◆ Goal of the exercise: Write out, word for word, only the lines from the one containing "## Pour les étudiants du diplôme Programme" through the final line of the data.

◆ Excerpted data:
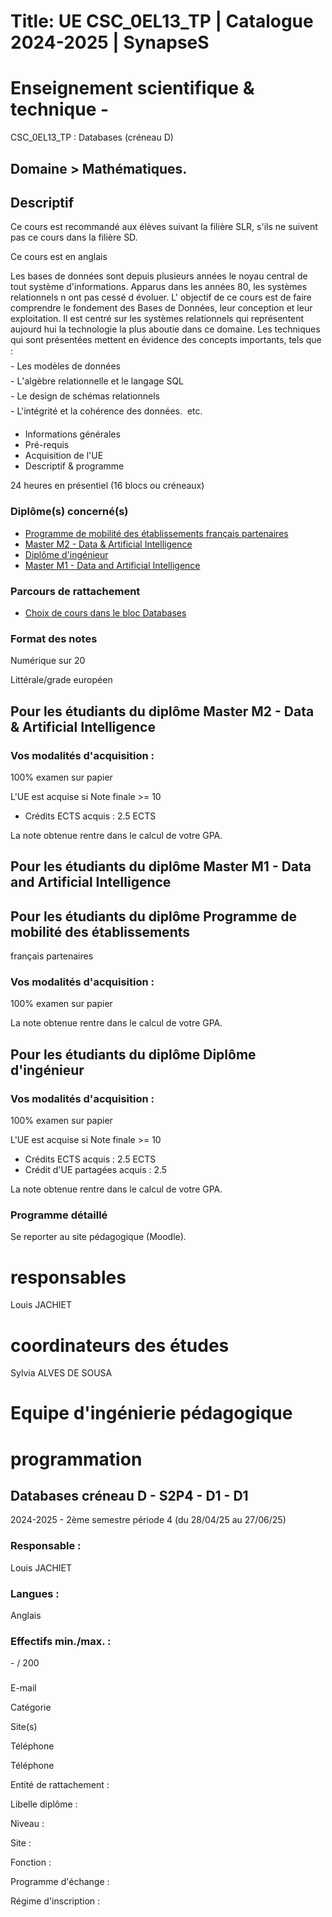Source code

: # Title: UE CSC_0EL13_TP | Catalogue 2024-2025 | SynapseS

#  [ ](/catalogue/2024-2025) Enseignement scientifique & technique \-
CSC_0EL13_TP : Databases (créneau D)

## Domaine > Mathématiques.

## Descriptif

Ce cours est recommandé aux élèves suivant la filière SLR, s'ils ne suivent
pas ce cours dans la filière SD.  
  
Ce cours est en anglais  
  
Les bases de données sont depuis plusieurs années le noyau central de tout
système d'informations. Apparus dans les années 80, les systèmes relationnels
n ont pas cessé d évoluer. L' objectif de ce cours est de faire comprendre le
fondement des Bases de Données, leur conception et leur exploitation. Il est
centré sur les systèmes relationnels qui représentent aujourd hui la
technologie la plus aboutie dans ce domaine. Les techniques qui sont
présentées mettent en évidence des concepts importants, tels que :   
\- Les modèles de données   
\- L'algèbre relationnelle et le langage SQL   
\- Le design de schémas relationnels   
\- L'intégrité et la cohérence des données.  etc.  
  

  * Informations générales
  * Pré-requis
  * Acquisition de l'UE
  * Descriptif & programme

24 heures en présentiel (16 blocs ou créneaux)

### Diplôme(s) concerné(s)

  * [Programme de mobilité des établissements français partenaires](/catalogue/2024-2025/diplome/2063/PEF-programme-de-mobilite-des-etablissements-francais-partenaires)
  * [Master M2 - Data & Artificial Intelligence](/catalogue/2024-2025/diplome/2083/M2DATAAI-master-m2-data-artificial-intelligence)
  * [Diplôme d'ingénieur](/catalogue/2024-2025/diplome/4/ING-diplome-d-ingenieur)
  * [Master M1 - Data and Artificial Intelligence](/catalogue/2024-2025/diplome/2490/M1DATAAI-master-m1-data-and-artificial-intelligence)

### Parcours de rattachement

  * [Choix de cours dans le bloc Databases](/catalogue/2024-2025/parcours/4655/CHOIX-DE-COURS-DATABASES-choix-de-cours-dans-le-bloc-databases)

### Format des notes

Numérique sur 20

Littérale/grade européen

## Pour les étudiants du diplôme Master M2 - Data & Artificial Intelligence

### Vos modalités d'acquisition :

100% examen sur papier

L'UE est acquise si Note finale >= 10

  * Crédits ECTS acquis : 2.5 ECTS

La note obtenue rentre dans le calcul de votre GPA.

## Pour les étudiants du diplôme Master M1 - Data and Artificial Intelligence

## Pour les étudiants du diplôme Programme de mobilité des établissements
français partenaires

### Vos modalités d'acquisition :

100% examen sur papier

La note obtenue rentre dans le calcul de votre GPA.

## Pour les étudiants du diplôme Diplôme d'ingénieur

### Vos modalités d'acquisition :

100% examen sur papier

L'UE est acquise si Note finale >= 10

  * Crédits ECTS acquis : 2.5 ECTS
  * Crédit d'UE partagées acquis : 2.5

La note obtenue rentre dans le calcul de votre GPA.

### Programme détaillé

Se reporter au site pédagogique (Moodle).

# responsables

Louis JACHIET

# coordinateurs des études

Sylvia ALVES DE SOUSA

# Equipe d'ingénierie pédagogique

# programmation

## Databases créneau D - S2P4 - D1 - D1

2024-2025 - 2ème semestre période 4 (du 28/04/25 au 27/06/25)

### Responsable :

Louis JACHIET

### Langues :

Anglais

### Effectifs min./max. :

\- / 200

###

E-mail

Catégorie

Site(s)

Téléphone

Téléphone

Entité de rattachement :

Libelle diplôme :

Niveau :

Site :

Fonction :

Programme d'échange :

Régime d'inscription :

◆ Response below:
## Pour les étudiants du diplôme Programme de mobilité des établissements
français partenaires

### Vos modalités d'acquisition :

100% examen sur papier

La note obtenue rentre dans le calcul de votre GPA.

## Pour les étudiants du diplôme Diplôme d'ingénieur

### Vos modalités d'acquisition :

100% examen sur papier

L'UE est acquise si Note finale >= 10

  * Crédits ECTS acquis : 2.5 ECTS
  * Crédit d'UE partagées acquis : 2.5

La note obtenue rentre dans le calcul de votre GPA.

### Programme détaillé

Se reporter au site pédagogique (Moodle).

# responsables

Louis JACHIET

# coordinateurs des études

Sylvia ALVES DE SOUSA

# Equipe d'ingénierie pédagogique

# programmation

## Databases créneau D - S2P4 - D1 - D1

2024-2025 - 2ème semestre période 4 (du 28/04/25 au 27/06/25)

### Responsable :

Louis JACHIET

### Langues :

Anglais

### Effectifs min./max. :

\- / 200

###

E-mail

Catégorie

Site(s)

Téléphone

Téléphone

Entité de rattachement :

Libelle diplôme :

Niveau :

Site :

Fonction :

Programme d'échange :

Régime d'inscription :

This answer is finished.